WeOwn, as a pioneer of decentralised registry solutions for company shares, is optimally positioned for the implementation of the new Electronic Securities Act (eWPG).
The German government is working flat out to implement its blockchain strategy. After the Federal Ministries of Justice and Finance presented a draft bill on the introduction of electronic securities in the summer, the draft law is already a topic in the Federal Cabinet this week. The planned law is an important milestone in the digitalisation of anachronistic, paper-based processes and creates the necessary legal certainty so that the issuance and trading of electronic (crypto)securities can be carried out purely digitally along the entire value chain.
The law distinguishes between electronic securities and electronic crypto securities. While the first category describes securities such as those issued and traded by listed companies on the Frankfurt Stock Exchange, for example, the second category explicitly refers to securities that are stored on a blockchain as a cryptographic token as a digital image of the assets. It is envisaged that both types of securities will coexist in parallel, although there will be differences in the organisational design. By creating a legal framework for crypto securities, the federal government is enabling blockchain-based business models to become more established.
Lower entry barriers for corporate financing
The core element of the new law is the regulation according to which the requirement of paper form will be dropped. This will result in a number of advantages for companies: The issuance of electronic securities for corporate financing will be possible at significantly lower costs, as the entire value chain from the creation and issuance of securities (“tokenisation”) to their trading will be completely digital.

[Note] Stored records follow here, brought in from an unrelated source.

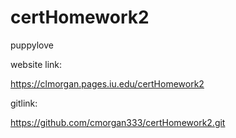 # certHomework2
 puppylove

 website link:

 https://clmorgan.pages.iu.edu/certHomework2

 gitlink:

 https://github.com/cmorgan333/certHomework2.git


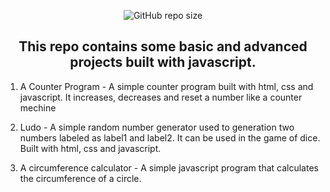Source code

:<div align="center">
  
  ![GitHub repo size](https://img.shields.io/github/repo-size/UgohP/javascript-projects)
  
  <h2 align="center">This repo contains some basic and advanced projects built with javascript.</h2>

</div>

1. A Counter Program - A simple counter program built with html, css and javascript. It increases, decreases and reset a number like a counter mechine

2. Ludo - A simple random number generator used to generation two numbers labeled as label1 and label2. It can be used in the game of dice. Built with html, css and javascript.

3. A circumference calculator - A simple javascript program that calculates the circumference of a circle.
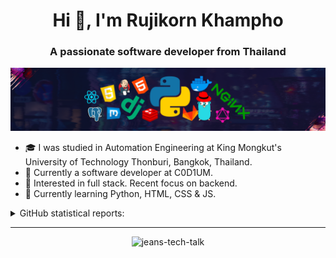 <h1 align="center">Hi 👋, I'm Rujikorn Khampho</h1>
<h3 align="center">A passionate software developer from Thailand</h3>

![](https://github.com/jeans-tech-talk/jeans-tech-talk/blob/master/images/header.png)

* 🎓 I was studied in Automation Engineering at King Mongkut's University of Technology Thonburi, Bangkok, Thailand.
* 💼 Currently a software developer at C0D1UM.
* 🧐 Interested in full stack. Recent focus on backend.
* 🌱 Currently learning Python, HTML, CSS & JS.

<details>
    <summary>GitHub statistical reports:</summary>
    <br>

<p>&nbsp;<img align="center" src="https://github-readme-stats.vercel.app/api?username=jeans-tech-talk&show_icons=true&locale=en" alt="jeans-tech-talk" /></p>

<p align="center"> <a href="https://github.com/ryo-ma/    "><img src="https://github-profile-trophy.vercel.app/?username=jeans-tech-talk" alt="jeans-tech-talk" /></a> </p>

</details><hr>

<p align="center"> <img src="https://komarev.com/ghpvc/?username=jeans-tech-talk&label=Profile%20views&color=0e75b6&style=flat" alt="jeans-tech-talk" /> </p>
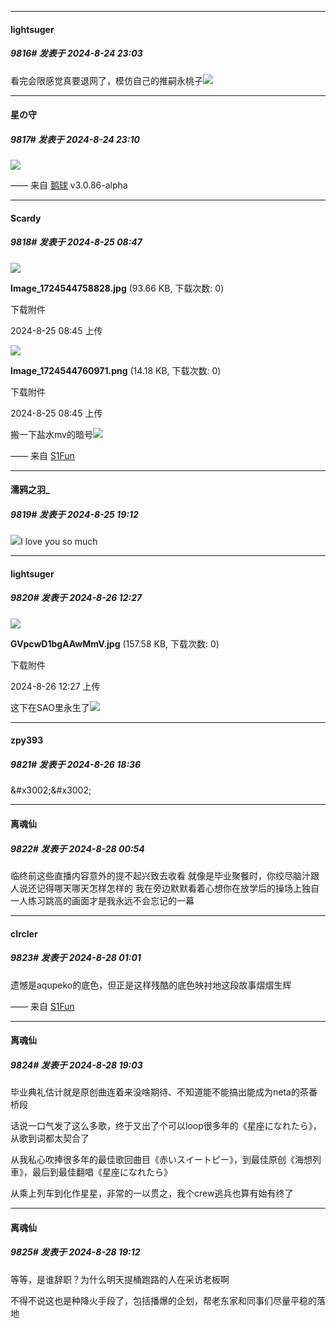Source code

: ﻿
*****

####  lightsuger  
##### 9816#       发表于 2024-8-24 23:03

看完会限感觉真要退网了，模仿自己的推嗣永桃子<img src="https://static.saraba1st.com/image/smiley/face2017/140.png" referrerpolicy="no-referrer">


*****

####  星の守  
##### 9817#       发表于 2024-8-24 23:10

<img src="https://static.saraba1st.com/image/smiley/face2017/139.png" referrerpolicy="no-referrer">

—— 来自 [鹅球](https://www.pgyer.com/xfPejhuq) v3.0.86-alpha


*****

####  Scardy  
##### 9818#       发表于 2024-8-25 08:47

<img src="https://img.saraba1st.com/forum/202408/25/084514or9zqtiwzz39qpeq.jpg" referrerpolicy="no-referrer">

<strong>Image_1724544758828.jpg</strong> (93.66 KB, 下载次数: 0)

下载附件

2024-8-25 08:45 上传

<img src="https://img.saraba1st.com/forum/202408/25/084514g355i6my3ee3m3oi.png" referrerpolicy="no-referrer">

<strong>Image_1724544760971.png</strong> (14.18 KB, 下载次数: 0)

下载附件

2024-8-25 08:45 上传

搬一下盐水mv的暗号<img src="https://static.saraba1st.com/image/smiley/face2017/138.png" referrerpolicy="no-referrer">

—— 来自 [S1Fun](https://s1fun.koalcat.com)


*****

####  濡鸦之羽_  
##### 9819#       发表于 2024-8-25 19:12

<img src="https://static.saraba1st.com/image/smiley/face2017/194.png" referrerpolicy="no-referrer">I love you so much


*****

####  lightsuger  
##### 9820#       发表于 2024-8-26 12:27

<img src="https://img.saraba1st.com/forum/202408/26/122705uqz2j85e8l2zp2xj.jpg" referrerpolicy="no-referrer">

<strong>GVpcwD1bgAAwMmV.jpg</strong> (157.58 KB, 下载次数: 0)

下载附件

2024-8-26 12:27 上传

这下在SAO里永生了<img src="https://static.saraba1st.com/image/smiley/face2017/066.png" referrerpolicy="no-referrer">


*****

####  zpy393  
##### 9821#       发表于 2024-8-26 18:36

&amp;#x3002;&amp;#x3002;


*****

####  离魂仙  
##### 9822#       发表于 2024-8-28 00:54

临终前这些直播内容意外的提不起兴致去收看
就像是毕业聚餐时，你绞尽脑汁跟人说还记得哪天哪天怎样怎样的
我在旁边默默看着心想你在放学后的操场上独自一人练习跳高的画面才是我永远不会忘记的一幕


*****

####  cIrcler  
##### 9823#       发表于 2024-8-28 01:01

遗憾是aqupeko的底色，但正是这样残酷的底色映衬地这段故事熠熠生辉

—— 来自 [S1Fun](https://s1fun.koalcat.com)


*****

####  离魂仙  
##### 9824#       发表于 2024-8-28 19:03

毕业典礼估计就是原创曲连着来没啥期待、不知道能不能搞出能成为neta的茶番桥段

话说一口气发了这么多歌，终于又出了个可以loop很多年的《星座になれたら》，从歌到词都太契合了

从我私心吹捧很多年的最佳歌回曲目《赤いスイートピー》，到最佳原创《海想列車》，最后到最佳翻唱《星座になれたら》

从乘上列车到化作星星，非常的一以贯之，我个crew逃兵也算有始有终了


*****

####  离魂仙  
##### 9825#       发表于 2024-8-28 19:12

等等，是谁辞职？为什么明天提桶跑路的人在采访老板啊

不得不说这也是种降火手段了，包括播爆的企划，帮老东家和同事们尽量平稳的落地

This is particularly interesting for medium-sized companies for which a classic IPO is too expensive and too complex, or for companies that have difficulties financing themselves classically via their house bank or KfW due to their business model. For all these companies, the new regulatory framework offers the possibility to collect debt or equity capital from private or institutional investors via a tokenised security.
Due to the significantly lower costs and flattening of regulatory and administrative hurdles, small and medium-sized enterprises (SMEs) in Germany are provided with a very attractive financing instrument. The need for this already exists today. According to an analysis by the European Central Bank, only about 1/3 of SMEs can currently cover their equity needs on the capital market. After the expiry of the federal government’s Corona aid, this capital supply gap will grow significantly again. The new law creates important impulses for financing SMEs in post-Corona times.
Investors, in turn, benefit from comprehensive property protection. The law explicitly equates – for the first time – digital assets with physical objects. Issuers and investors thus benefit from far-reaching regulation that creates legal certainty for all parties.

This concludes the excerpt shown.